_WORK INSTRUCTIONS_: Your answer must be every line of the data below that holds the string "provided", copied exactly.
═══ RAW DATA ═══
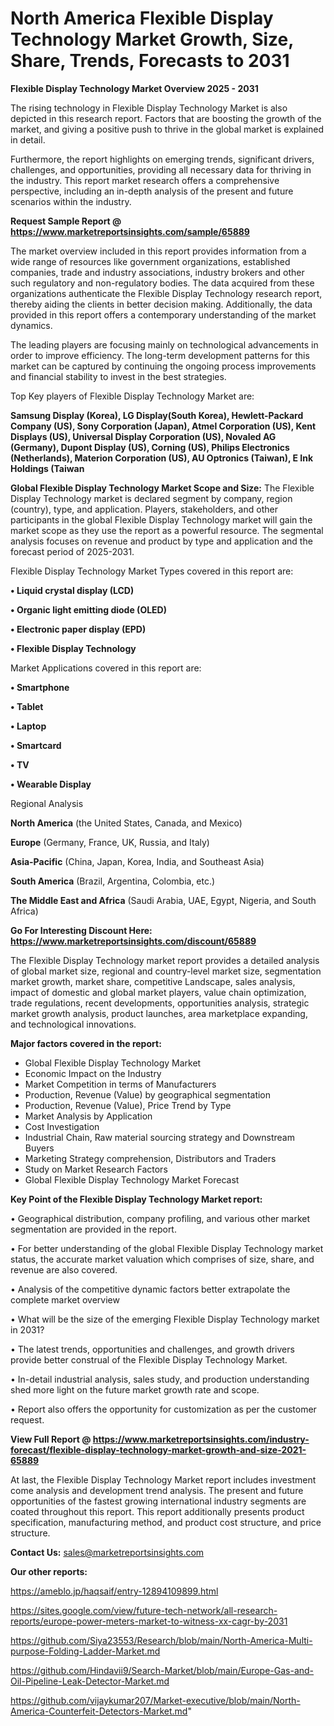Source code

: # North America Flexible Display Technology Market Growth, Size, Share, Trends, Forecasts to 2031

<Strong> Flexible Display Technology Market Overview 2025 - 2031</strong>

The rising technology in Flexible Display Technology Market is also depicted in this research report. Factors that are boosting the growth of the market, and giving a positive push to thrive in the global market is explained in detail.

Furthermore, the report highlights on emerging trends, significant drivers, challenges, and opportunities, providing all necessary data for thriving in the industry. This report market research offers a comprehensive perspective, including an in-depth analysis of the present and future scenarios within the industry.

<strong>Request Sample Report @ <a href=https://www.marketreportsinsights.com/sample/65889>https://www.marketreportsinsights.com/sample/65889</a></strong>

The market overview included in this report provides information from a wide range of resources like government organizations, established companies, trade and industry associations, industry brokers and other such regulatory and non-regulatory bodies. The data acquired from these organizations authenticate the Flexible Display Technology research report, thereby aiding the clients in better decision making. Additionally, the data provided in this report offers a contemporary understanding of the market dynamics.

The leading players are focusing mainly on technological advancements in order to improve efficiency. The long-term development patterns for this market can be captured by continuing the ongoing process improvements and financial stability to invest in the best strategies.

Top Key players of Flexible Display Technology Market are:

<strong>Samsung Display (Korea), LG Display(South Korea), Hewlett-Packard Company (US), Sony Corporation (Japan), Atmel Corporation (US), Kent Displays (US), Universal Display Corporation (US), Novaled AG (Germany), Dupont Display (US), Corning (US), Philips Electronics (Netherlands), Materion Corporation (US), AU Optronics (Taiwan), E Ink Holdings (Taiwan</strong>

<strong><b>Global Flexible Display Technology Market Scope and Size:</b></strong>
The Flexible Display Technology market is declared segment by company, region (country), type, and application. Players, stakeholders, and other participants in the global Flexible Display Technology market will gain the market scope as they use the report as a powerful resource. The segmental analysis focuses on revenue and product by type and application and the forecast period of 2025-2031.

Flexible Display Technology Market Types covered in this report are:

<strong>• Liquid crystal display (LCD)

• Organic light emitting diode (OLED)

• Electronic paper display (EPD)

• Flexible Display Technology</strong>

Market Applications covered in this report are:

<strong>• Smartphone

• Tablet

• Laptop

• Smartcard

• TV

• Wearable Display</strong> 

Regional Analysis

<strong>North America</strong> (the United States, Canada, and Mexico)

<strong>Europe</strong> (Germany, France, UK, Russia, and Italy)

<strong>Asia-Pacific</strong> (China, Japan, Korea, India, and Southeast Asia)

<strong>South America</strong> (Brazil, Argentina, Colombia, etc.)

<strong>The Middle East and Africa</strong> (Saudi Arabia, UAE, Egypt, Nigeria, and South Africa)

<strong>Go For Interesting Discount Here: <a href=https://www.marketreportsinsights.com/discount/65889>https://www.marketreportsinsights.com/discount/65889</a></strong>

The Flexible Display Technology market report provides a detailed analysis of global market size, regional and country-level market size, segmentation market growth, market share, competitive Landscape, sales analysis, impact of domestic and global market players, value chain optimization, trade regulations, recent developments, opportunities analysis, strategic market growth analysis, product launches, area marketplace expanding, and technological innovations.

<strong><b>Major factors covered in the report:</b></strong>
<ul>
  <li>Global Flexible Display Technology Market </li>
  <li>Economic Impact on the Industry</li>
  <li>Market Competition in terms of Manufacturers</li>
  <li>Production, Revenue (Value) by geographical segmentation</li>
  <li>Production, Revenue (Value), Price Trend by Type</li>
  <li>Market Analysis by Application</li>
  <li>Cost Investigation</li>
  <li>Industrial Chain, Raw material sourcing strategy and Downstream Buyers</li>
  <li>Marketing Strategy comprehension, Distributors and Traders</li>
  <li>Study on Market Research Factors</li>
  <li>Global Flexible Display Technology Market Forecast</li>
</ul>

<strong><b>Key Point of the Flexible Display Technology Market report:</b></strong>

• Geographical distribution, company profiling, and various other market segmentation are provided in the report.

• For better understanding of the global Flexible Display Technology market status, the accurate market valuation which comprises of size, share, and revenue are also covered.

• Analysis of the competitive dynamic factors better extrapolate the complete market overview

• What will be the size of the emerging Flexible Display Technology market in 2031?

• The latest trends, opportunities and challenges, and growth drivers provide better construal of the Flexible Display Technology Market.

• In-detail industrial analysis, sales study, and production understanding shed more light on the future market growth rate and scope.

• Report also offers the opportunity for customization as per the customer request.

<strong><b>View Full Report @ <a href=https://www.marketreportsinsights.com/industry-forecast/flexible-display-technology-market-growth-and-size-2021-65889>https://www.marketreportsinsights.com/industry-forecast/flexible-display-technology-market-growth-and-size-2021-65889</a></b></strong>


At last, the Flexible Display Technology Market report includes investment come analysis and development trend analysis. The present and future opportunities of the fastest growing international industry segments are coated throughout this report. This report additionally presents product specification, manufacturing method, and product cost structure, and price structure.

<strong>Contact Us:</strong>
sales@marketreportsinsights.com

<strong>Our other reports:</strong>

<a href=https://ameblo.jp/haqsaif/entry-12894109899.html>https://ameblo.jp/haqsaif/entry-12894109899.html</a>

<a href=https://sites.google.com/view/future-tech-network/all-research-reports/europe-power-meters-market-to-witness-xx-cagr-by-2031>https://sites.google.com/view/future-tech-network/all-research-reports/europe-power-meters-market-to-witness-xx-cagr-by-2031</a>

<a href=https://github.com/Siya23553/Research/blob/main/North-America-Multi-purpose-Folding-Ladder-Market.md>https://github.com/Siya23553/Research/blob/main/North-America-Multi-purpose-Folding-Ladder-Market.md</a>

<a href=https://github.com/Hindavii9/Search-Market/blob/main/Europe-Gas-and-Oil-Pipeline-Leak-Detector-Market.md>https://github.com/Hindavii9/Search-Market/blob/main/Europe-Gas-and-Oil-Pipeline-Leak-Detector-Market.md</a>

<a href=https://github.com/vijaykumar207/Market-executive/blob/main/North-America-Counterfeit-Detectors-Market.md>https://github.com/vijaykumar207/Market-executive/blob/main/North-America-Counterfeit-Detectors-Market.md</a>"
═══
═══ RAW DATA ═══
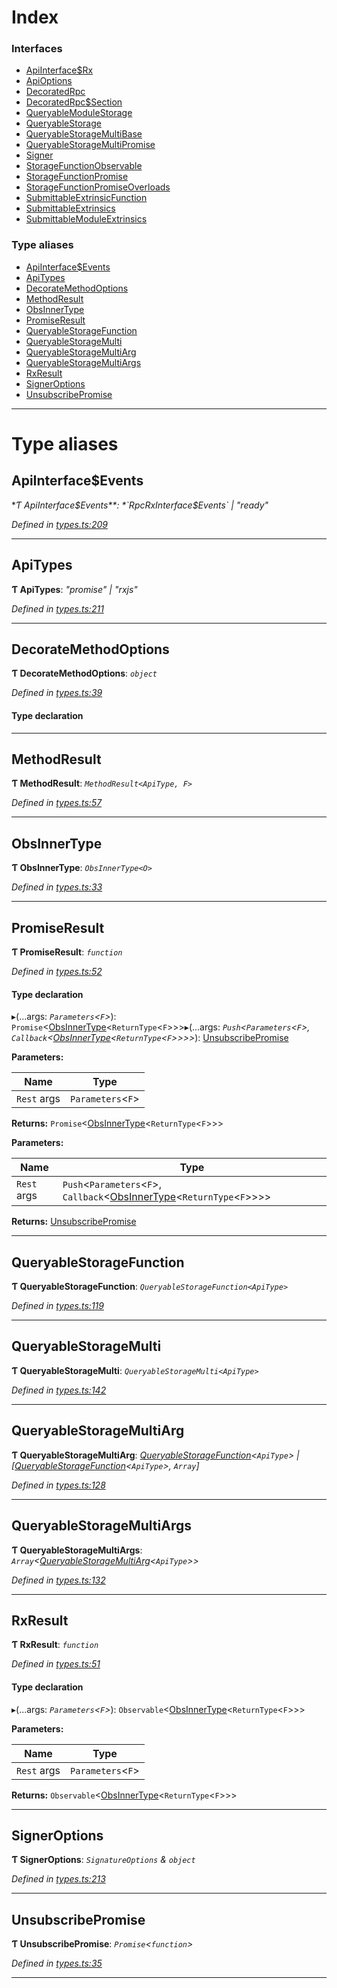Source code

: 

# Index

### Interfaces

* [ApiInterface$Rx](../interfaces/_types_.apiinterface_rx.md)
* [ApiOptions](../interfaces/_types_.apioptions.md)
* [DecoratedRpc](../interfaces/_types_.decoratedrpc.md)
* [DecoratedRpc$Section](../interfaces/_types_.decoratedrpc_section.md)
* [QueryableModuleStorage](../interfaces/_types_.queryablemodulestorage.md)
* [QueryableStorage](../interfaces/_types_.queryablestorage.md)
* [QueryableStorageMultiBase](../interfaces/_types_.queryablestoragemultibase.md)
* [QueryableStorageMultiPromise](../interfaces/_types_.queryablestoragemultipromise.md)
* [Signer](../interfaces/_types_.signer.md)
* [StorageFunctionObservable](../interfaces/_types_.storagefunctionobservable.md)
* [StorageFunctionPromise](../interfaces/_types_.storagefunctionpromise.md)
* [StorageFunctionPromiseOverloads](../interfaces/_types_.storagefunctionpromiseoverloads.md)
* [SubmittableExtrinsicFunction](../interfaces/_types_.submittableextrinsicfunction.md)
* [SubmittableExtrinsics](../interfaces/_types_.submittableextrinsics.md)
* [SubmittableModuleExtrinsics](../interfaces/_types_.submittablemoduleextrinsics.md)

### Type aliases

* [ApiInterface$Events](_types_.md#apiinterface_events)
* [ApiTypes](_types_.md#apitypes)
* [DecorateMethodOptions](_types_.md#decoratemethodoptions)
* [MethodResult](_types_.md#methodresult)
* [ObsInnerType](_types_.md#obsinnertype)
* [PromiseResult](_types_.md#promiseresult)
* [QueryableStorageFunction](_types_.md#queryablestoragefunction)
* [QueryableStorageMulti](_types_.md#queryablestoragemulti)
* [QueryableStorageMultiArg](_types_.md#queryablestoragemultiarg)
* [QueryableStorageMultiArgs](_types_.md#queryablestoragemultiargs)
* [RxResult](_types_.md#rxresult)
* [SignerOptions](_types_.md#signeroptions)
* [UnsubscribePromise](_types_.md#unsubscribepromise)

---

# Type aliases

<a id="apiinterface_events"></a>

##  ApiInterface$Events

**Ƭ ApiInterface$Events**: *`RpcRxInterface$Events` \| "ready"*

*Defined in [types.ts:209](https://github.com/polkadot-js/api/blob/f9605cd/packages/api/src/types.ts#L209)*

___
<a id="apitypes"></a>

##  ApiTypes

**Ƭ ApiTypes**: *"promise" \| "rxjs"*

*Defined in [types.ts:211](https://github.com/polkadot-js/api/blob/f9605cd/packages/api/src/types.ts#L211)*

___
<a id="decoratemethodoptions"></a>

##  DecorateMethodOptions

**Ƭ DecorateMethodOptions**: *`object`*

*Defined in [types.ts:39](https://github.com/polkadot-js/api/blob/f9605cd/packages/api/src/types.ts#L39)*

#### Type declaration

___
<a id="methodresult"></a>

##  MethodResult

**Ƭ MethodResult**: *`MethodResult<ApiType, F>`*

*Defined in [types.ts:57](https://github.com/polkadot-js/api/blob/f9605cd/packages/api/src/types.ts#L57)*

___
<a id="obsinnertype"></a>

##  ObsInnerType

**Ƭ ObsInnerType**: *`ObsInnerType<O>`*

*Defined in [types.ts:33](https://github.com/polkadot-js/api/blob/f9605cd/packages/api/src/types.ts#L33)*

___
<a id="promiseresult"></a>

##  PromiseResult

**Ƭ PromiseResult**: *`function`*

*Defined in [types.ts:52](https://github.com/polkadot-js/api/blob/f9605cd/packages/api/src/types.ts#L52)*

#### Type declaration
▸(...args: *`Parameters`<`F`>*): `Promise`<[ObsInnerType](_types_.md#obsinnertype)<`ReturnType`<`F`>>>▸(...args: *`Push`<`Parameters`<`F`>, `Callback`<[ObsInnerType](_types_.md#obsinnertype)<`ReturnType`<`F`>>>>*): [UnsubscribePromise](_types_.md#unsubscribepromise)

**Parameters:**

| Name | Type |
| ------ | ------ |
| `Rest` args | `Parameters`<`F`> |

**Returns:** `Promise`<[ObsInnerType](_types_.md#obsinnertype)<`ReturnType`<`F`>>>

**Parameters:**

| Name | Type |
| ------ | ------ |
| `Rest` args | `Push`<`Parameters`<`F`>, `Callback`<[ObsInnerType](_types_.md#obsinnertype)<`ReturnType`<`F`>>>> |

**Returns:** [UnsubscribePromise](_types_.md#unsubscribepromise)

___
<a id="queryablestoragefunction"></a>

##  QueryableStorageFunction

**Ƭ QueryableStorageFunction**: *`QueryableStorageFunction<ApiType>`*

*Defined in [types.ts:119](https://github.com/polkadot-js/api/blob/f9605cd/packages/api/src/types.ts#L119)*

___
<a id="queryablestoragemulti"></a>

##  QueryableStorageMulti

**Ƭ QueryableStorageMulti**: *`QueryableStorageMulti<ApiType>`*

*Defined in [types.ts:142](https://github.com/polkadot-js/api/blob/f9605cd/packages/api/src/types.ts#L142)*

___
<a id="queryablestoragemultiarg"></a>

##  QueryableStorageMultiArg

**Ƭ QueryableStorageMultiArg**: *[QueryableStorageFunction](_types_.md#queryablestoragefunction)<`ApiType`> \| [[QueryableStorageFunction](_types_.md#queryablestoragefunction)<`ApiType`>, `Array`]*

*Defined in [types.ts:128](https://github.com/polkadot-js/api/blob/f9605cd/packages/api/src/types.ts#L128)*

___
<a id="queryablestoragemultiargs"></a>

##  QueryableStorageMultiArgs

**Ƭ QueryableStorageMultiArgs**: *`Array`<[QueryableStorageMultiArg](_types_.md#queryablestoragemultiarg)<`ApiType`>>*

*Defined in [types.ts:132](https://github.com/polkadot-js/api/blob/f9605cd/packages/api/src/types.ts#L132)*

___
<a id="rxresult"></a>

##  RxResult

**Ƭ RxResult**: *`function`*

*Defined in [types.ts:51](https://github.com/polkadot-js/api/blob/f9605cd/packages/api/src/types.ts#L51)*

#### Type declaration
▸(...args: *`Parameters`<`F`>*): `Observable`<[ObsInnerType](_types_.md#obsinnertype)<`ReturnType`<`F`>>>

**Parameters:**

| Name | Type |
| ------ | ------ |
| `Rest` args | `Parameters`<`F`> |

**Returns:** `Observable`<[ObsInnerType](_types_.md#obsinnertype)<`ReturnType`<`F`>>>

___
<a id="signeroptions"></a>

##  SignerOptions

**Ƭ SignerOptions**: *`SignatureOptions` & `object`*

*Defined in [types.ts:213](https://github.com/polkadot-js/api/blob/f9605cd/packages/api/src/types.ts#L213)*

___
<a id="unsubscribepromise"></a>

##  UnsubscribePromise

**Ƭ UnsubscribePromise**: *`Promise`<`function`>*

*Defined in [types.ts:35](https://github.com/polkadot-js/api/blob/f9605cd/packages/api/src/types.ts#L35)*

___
═══
_EXERCISE RESPONSE_:
The market overview included in this report provides information from a wide range of resources like government organizations, established companies, trade and industry associations, industry brokers and other such regulatory and non-regulatory bodies. The data acquired from these organizations authenticate the Flexible Display Technology research report, thereby aiding the clients in better decision making. Additionally, the data provided in this report offers a contemporary understanding of the market dynamics.
• Geographical distribution, company profiling, and various other market segmentation are provided in the report.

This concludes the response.